TASK DESCRIPTION:
Return every line of the data below that includes the string "begin".

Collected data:
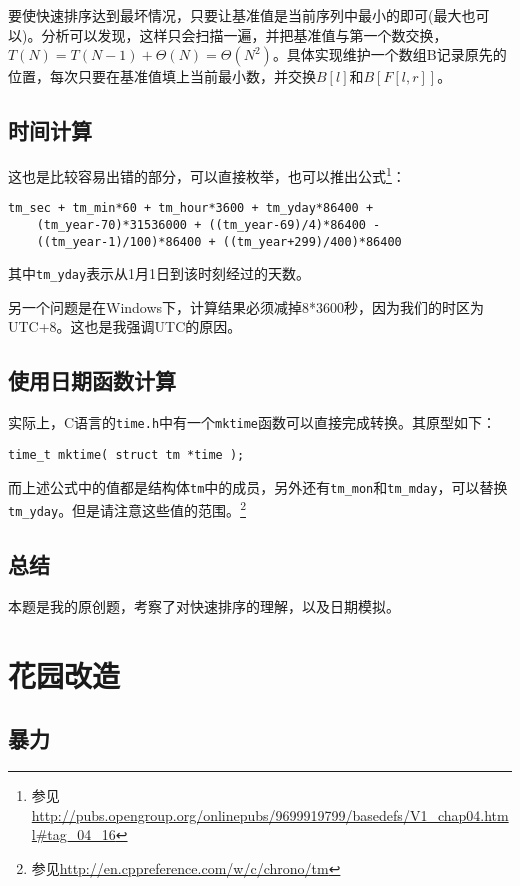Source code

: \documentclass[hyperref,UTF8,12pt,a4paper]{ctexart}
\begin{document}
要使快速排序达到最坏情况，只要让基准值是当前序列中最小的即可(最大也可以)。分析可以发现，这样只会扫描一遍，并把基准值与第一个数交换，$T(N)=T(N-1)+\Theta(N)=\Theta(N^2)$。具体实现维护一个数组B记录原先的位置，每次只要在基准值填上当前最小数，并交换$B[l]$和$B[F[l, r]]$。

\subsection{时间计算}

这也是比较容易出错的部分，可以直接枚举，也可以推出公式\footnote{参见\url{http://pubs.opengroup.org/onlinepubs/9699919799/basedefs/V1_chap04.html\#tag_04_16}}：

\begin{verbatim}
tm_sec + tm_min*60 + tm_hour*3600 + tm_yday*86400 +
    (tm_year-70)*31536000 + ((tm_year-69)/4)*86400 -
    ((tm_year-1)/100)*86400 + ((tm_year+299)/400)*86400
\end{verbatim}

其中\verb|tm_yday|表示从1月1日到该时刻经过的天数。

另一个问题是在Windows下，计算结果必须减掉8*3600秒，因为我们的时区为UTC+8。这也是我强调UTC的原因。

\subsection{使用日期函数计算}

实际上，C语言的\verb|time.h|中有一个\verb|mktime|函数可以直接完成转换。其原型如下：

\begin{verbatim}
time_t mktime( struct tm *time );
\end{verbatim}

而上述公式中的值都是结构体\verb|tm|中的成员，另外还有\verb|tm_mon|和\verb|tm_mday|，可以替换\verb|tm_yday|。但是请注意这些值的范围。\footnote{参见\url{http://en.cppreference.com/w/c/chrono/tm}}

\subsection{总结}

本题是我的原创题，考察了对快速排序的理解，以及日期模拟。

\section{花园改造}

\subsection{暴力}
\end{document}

...

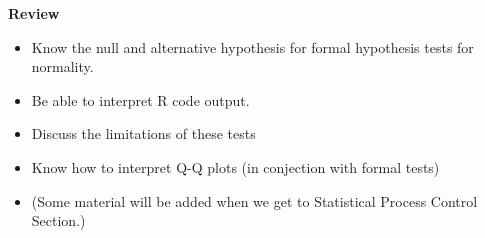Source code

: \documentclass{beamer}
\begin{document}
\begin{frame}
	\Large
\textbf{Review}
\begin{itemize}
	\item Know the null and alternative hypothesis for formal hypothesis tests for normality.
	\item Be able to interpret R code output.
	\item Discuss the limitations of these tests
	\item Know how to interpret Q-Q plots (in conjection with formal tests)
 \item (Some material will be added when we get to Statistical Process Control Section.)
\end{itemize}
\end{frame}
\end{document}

--

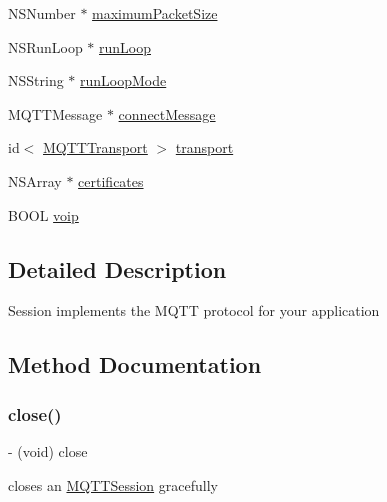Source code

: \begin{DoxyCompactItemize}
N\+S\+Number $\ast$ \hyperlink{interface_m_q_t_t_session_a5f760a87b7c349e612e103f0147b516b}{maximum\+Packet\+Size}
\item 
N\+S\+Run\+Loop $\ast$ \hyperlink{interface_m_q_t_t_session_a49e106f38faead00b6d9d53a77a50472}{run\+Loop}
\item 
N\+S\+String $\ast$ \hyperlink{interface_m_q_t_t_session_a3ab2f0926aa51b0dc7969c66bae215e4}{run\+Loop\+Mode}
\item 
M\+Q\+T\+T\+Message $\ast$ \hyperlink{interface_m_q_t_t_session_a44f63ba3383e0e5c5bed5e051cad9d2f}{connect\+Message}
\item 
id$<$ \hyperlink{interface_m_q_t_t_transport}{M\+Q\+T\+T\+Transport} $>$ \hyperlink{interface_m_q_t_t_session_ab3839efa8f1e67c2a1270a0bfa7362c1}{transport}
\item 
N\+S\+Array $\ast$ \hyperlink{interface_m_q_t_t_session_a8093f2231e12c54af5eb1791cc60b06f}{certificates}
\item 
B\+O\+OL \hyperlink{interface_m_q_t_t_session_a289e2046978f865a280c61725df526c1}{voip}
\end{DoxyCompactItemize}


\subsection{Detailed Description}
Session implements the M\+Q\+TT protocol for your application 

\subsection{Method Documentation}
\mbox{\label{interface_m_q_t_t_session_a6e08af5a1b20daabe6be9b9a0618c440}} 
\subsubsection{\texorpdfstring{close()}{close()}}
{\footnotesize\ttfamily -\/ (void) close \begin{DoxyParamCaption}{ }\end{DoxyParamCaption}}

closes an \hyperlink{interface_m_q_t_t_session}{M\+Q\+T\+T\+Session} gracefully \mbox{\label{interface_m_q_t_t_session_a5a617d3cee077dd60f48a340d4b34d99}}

THE ANSWER:
\begin{document}
\begin{verbatim}
\begin{verbatim}
\begin{document}
\begin{frame}
\begin{itemize}
: \begin{DoxyCompactItemize}
{\footnotesize\ttfamily -\/ (void) close \begin{DoxyParamCaption}{ }\end{DoxyParamCaption}}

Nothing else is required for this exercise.